Newsgroups: comp.lang.scheme
Path: cantaloupe.srv.cs.cmu.edu!bb3.andrew.cmu.edu!newsfeed.pitt.edu!scramble.lm.com!news.math.psu.edu!news.cse.psu.edu!uwm.edu!math.ohio-state.edu!cs.utexas.edu!swrinde!tank.news.pipex.net!pipex!usenet2.news.uk.psi.net!uknet!usenet1.news.uk.psi.net!uknet!psinntp!psinntp!psinntp!news.biu.ac.il!discus.technion.ac.il!news!qobi
From: qobi@eesun.technion.ac.il (Jeffrey Mark Siskind)
Subject: multiple values
Reply-To: Qobi@EE.Technion.AC.IL
Organization: Technion, Israel Institute of Technology
Date: Wed, 24 Jul 1996 18:25:52 GMT
Message-ID: <QOBI.96Jul24212552@eesun.technion.ac.il>
X-Nntp-Posting-Host: eesun.technion.ac.il
Sender: news@discus.technion.ac.il (News system)
Lines: 213

A number of people have asked me to repost my news article on multiple values.
I've enclosed it below.
    Jeff (home page http://tochna.technion.ac.il/~qobi)
-------------------------------------------------------------------------------
In-reply-to: shivers@clark.lcs.mit.EDU's message of 31 Jan 1995 02:37:40 -0500
Newsgroups: comp.lang.scheme
Subject: Re: multiple-value return & optimising compilers
Reply-to: Qobi@CS.Toronto.EDU
References: <dig-Scheme-7.26@mc.lcs.mit.edu> <9501310741.AA25479@clark.lcs.mit.edu>
Distribution: world
--text follows this line--
In article <9501310741.AA25479@clark.lcs.mit.edu> shivers@clark.lcs.mit.EDU (Olin Shivers) writes:

   Matthias Blume makes the claim that multiple-value return produces objects
   that aren't first-class, in the sense that the "container" holding the
   multiple values isn't accessible as other values are.

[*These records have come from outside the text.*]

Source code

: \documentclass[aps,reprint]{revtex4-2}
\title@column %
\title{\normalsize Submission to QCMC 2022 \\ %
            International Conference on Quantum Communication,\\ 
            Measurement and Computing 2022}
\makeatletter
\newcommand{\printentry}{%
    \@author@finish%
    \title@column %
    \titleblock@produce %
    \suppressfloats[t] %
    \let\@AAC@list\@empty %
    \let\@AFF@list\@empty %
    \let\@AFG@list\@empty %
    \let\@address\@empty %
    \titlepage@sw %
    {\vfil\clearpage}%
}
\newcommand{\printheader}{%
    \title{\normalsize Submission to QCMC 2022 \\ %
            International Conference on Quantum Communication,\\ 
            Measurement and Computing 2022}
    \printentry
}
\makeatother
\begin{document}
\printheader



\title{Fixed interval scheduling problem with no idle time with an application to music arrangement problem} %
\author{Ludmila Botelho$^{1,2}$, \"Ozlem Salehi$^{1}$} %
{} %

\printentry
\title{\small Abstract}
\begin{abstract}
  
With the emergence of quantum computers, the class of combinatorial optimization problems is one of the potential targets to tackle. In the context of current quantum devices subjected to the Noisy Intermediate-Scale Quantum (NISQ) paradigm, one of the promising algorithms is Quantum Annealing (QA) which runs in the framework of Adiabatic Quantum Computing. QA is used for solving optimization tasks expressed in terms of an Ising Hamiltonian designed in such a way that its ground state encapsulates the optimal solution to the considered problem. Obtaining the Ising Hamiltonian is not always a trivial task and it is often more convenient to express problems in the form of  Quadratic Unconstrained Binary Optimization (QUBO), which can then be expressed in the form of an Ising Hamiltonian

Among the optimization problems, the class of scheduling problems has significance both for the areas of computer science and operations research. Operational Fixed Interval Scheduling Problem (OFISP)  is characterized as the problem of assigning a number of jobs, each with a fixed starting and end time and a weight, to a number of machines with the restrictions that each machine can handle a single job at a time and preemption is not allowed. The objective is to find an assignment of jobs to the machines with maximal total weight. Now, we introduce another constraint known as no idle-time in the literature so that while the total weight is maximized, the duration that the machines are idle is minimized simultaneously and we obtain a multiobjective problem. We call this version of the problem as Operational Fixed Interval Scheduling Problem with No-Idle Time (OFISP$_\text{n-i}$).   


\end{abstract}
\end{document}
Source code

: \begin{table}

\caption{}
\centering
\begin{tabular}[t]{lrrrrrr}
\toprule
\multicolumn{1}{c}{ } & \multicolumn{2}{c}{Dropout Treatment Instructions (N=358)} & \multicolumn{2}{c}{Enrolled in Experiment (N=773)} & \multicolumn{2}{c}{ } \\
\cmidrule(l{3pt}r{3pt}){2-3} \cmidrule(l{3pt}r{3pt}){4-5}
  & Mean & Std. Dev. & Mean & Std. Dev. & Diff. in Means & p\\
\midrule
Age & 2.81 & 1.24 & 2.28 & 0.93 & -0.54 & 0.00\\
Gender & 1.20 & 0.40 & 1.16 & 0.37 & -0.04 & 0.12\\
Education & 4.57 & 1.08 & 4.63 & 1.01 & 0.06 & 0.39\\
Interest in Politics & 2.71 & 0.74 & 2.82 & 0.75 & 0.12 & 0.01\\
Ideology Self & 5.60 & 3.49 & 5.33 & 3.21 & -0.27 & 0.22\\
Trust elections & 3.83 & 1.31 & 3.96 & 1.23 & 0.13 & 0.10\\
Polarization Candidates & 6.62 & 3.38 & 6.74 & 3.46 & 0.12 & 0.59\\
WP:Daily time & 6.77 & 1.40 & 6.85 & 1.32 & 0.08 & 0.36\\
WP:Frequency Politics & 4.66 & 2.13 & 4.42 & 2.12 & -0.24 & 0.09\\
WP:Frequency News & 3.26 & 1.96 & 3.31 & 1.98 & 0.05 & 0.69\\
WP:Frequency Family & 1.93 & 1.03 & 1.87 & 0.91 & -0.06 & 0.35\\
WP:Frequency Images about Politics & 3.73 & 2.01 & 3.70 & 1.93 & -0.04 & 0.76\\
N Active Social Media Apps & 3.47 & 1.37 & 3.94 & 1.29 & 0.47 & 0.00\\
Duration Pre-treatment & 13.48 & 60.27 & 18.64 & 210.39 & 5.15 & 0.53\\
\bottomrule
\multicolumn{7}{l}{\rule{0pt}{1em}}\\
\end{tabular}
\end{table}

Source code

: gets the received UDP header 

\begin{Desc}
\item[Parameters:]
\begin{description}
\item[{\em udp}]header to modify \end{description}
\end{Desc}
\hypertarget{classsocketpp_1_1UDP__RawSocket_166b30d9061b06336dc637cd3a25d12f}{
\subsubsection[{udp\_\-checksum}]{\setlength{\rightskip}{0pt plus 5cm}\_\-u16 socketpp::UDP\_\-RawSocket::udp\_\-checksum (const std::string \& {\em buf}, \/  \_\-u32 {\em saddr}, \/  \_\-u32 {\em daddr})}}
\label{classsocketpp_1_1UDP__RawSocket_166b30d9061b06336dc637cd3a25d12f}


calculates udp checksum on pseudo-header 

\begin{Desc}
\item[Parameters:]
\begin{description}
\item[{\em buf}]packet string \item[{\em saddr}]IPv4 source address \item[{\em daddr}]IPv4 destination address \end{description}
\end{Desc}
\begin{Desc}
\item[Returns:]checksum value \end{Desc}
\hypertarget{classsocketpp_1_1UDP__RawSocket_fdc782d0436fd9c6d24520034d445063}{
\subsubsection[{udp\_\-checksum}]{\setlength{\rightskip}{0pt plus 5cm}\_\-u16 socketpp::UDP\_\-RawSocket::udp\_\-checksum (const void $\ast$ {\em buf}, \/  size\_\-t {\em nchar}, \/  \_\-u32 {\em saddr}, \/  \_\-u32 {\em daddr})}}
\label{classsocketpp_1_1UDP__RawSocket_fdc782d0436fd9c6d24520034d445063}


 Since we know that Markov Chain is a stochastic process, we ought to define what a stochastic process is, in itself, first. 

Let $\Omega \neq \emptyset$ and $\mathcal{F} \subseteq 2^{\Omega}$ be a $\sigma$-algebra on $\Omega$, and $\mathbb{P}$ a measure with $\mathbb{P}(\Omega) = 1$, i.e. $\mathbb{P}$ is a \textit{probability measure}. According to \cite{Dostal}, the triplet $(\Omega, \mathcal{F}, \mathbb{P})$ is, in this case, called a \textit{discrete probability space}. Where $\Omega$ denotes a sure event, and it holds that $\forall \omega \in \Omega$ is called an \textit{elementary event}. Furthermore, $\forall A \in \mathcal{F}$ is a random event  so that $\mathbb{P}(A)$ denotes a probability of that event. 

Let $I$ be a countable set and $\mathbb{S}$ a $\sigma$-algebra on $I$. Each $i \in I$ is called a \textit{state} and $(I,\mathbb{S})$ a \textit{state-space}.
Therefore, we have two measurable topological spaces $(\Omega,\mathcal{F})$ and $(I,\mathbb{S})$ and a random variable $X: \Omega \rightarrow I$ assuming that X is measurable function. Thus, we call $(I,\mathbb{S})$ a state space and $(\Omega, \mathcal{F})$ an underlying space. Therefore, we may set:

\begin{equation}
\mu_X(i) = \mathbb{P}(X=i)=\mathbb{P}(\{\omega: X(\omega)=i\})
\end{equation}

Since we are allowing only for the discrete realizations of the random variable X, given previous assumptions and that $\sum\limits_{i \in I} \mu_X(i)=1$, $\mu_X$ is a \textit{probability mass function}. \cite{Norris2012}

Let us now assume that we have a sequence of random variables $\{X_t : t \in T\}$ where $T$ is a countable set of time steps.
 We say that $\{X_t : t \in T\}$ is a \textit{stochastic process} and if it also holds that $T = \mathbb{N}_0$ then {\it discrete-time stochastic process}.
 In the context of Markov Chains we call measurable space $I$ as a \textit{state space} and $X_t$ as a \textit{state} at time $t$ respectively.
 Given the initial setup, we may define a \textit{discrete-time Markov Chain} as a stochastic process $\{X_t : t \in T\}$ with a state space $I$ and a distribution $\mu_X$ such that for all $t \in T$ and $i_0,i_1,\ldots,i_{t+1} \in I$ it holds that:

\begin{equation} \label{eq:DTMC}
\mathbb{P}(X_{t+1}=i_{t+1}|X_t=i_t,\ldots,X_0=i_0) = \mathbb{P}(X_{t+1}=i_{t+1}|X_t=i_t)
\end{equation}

   Multiple return values are not a data-structure; this is like saying
   variables
   aren't first class or something.

Let me stand up to Matthias' defense here. Matthias is not claiming that the
the current multiple-value spec *does* create containers. Of course it doesn't.
He is claiming that:

  a) (with the possible exception of CALL/CC) the semantics is equivalent to
     what is provided by a trivial implementation based on containers.
  b) This trivial implementation requires no new language features. 
  c) The proposed extension exists solely for the purpose of performance.

And most importantly:

  d) multiple-values look very similar to containers, so similar that people
     might view them as containers until they get bitten by the fact that they
     are really not containers.

I think that the last point is very important. It is not that they are
containers. It is that they are analogous to containers.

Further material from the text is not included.